Where is the federal response? How can we move forward?
This week, PHI—a research and consulting group, and a leading authority on the direct care workforce—issued a federal report to begin answering these questions. The premise of the report is that the quality of care we receive as individuals relies on the quality of jobs for people who provide that care. Yet this aspiration remains largely unfulfilled, to the detriment of millions. Federal reform can change this.
Direct care workers—nearly 5 million home care workers and nursing assistants across the U.S.—represent the largest growing occupation in the country, yet they face numerous obstacles. The primary barrier is that direct care jobs are typically low pay with few benefits, and because most employers keep these workers at part time, many of these workers don't earn sufficient incomes to avoid poverty. Frustrated, they leave the sector. Additionally, training standards and training opportunities are generally thin and sporadic across this workforce, especially among personal care aides, which lack any federal standard. Insufficient training affects both the worker, who doesn’t get the skills needed to take on more complicated tasks, as well the client, who can’t be assured they have a competent caregiver.
Developing an effective policy intervention would require reliable workforce data, yet most federal and state systems don’t track variables such as staffing statistics, vacancy rates, or annual incomes, to name a few. Without this systematic data, lawmakers cannot accurately determine the supports that are needed or where to invest them. Moreover, many individuals can’t access long-term services and supports because of high costs or because they live in remote, often rural, areas with few resources. Communities of color and immigrants too often encounter services that are culturally and linguistically inaccessible. Family caregivers—who provide most long-term care, donating $470 billion in annual care to loved ones—increasingly struggle to find care workers to support them in times of need.
The Trump administration and Congress can begin correcting these concerns. The benefits achieved through Medicaid expansion—which brought increased economic stability to half a million workers who gained coverage--should be protected. Additionally, laws should enforce new wage and overtime protections for home care workers, as well as enact broad family and medical leave policies. Federal lawmakers should improve training standards for direct care workers and fund training programs related to Alzheimer’s and diabetes, as two examples. The federal government should work with states to collect better data on the workforce, including data that assesses the quality of long-term services and supports, and promote culturally and linguistically appropriate services across the long-term services and supports system. Finally, more research and initiatives are needed to fortify the relationship between family caregivers and paid caregivers. Our new federal report expands on these ideas and proposes many more.
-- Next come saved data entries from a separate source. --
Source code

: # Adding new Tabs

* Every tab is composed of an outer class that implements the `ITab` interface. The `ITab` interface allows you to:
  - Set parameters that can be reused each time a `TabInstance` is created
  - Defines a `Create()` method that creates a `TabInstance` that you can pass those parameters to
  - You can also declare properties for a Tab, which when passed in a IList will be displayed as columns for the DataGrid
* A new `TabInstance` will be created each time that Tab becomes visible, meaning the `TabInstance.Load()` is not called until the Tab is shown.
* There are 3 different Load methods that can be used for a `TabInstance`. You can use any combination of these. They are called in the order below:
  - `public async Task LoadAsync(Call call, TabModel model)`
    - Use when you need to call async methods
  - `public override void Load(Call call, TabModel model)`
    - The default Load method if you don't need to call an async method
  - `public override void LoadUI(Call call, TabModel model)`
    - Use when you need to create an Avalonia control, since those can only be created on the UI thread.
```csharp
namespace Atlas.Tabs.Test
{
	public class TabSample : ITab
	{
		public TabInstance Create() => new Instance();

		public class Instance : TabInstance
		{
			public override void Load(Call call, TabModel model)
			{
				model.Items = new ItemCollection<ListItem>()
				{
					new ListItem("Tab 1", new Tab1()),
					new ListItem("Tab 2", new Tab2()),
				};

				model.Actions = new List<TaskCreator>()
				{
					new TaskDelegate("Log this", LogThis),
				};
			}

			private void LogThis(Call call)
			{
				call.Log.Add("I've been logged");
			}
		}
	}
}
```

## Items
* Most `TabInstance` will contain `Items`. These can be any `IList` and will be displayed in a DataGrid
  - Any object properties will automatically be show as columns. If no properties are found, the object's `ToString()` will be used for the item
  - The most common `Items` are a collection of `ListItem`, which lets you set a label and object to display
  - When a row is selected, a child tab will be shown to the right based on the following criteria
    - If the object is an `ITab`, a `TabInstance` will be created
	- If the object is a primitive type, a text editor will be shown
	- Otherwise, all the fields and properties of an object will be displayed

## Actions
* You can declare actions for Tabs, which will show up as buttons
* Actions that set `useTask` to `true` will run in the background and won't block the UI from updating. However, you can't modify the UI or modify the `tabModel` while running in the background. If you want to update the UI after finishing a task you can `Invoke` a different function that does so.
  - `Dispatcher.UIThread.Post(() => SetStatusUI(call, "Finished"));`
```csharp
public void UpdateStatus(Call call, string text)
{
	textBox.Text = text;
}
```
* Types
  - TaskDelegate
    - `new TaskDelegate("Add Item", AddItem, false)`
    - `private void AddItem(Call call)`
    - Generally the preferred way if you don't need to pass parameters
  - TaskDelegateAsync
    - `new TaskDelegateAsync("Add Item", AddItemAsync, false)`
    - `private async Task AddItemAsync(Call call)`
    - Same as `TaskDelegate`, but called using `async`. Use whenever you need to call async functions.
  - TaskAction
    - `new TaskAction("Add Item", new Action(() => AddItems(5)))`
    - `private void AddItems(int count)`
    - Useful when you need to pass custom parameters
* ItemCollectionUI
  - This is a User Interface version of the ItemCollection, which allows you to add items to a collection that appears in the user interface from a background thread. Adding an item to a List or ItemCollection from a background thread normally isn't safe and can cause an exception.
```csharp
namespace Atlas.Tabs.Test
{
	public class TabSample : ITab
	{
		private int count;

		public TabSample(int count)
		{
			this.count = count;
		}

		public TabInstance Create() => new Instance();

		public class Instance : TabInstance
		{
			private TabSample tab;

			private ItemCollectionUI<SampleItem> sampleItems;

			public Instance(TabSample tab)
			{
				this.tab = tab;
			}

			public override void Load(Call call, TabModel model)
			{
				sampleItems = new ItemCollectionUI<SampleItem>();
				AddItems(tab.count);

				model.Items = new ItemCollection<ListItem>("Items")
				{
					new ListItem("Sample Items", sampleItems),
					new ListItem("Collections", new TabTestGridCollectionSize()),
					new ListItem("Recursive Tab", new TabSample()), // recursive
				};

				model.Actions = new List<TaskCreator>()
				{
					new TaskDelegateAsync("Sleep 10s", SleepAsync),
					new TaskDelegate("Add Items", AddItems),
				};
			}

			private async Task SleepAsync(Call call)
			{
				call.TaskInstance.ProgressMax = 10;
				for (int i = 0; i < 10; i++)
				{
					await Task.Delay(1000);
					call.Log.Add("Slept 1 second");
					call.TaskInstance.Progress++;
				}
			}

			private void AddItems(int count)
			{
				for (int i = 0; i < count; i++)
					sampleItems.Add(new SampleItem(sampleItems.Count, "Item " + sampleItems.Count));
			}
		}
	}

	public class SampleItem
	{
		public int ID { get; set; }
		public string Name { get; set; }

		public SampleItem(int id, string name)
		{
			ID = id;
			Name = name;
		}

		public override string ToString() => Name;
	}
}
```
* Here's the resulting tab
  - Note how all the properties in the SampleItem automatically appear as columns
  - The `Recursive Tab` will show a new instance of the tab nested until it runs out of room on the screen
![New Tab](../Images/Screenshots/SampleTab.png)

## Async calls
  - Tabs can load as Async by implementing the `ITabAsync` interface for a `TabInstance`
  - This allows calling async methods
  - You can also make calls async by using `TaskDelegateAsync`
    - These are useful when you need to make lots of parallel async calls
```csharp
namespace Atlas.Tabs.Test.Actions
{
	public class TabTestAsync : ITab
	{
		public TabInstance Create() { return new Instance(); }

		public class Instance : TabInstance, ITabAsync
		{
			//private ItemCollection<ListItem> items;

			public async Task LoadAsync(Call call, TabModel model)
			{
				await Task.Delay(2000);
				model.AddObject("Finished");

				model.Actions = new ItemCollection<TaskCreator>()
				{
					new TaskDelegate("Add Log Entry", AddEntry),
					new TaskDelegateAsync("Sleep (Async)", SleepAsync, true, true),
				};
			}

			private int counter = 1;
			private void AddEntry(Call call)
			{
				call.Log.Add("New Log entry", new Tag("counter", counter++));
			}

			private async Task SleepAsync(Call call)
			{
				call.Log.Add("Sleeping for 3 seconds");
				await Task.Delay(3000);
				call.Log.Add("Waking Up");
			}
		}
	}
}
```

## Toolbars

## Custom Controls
The most far-reaching reason to invest in this workforce remains less visible. As the U.S. population rapidly ages, the long-term care industry will boom, creating millions of job in the decades ahead. From 2014 to 2024, direct care will add one million new jobs, outpacing demand for fast food workers, retail salespeople, teachers, police, and firefighters combined. Yet if these jobs are weak and leave most workers in poverty, their economic contributions are minimized and the broader economy suffers. And what does it mean that the largest number of jobs in the coming years will be created in a field where people can't earn a decent living? Economic growth is tied to the success of the long-term care sector and direct care. When we invest in this workforce, we invest in the quality of care, and as importantly, we invest in our economic future.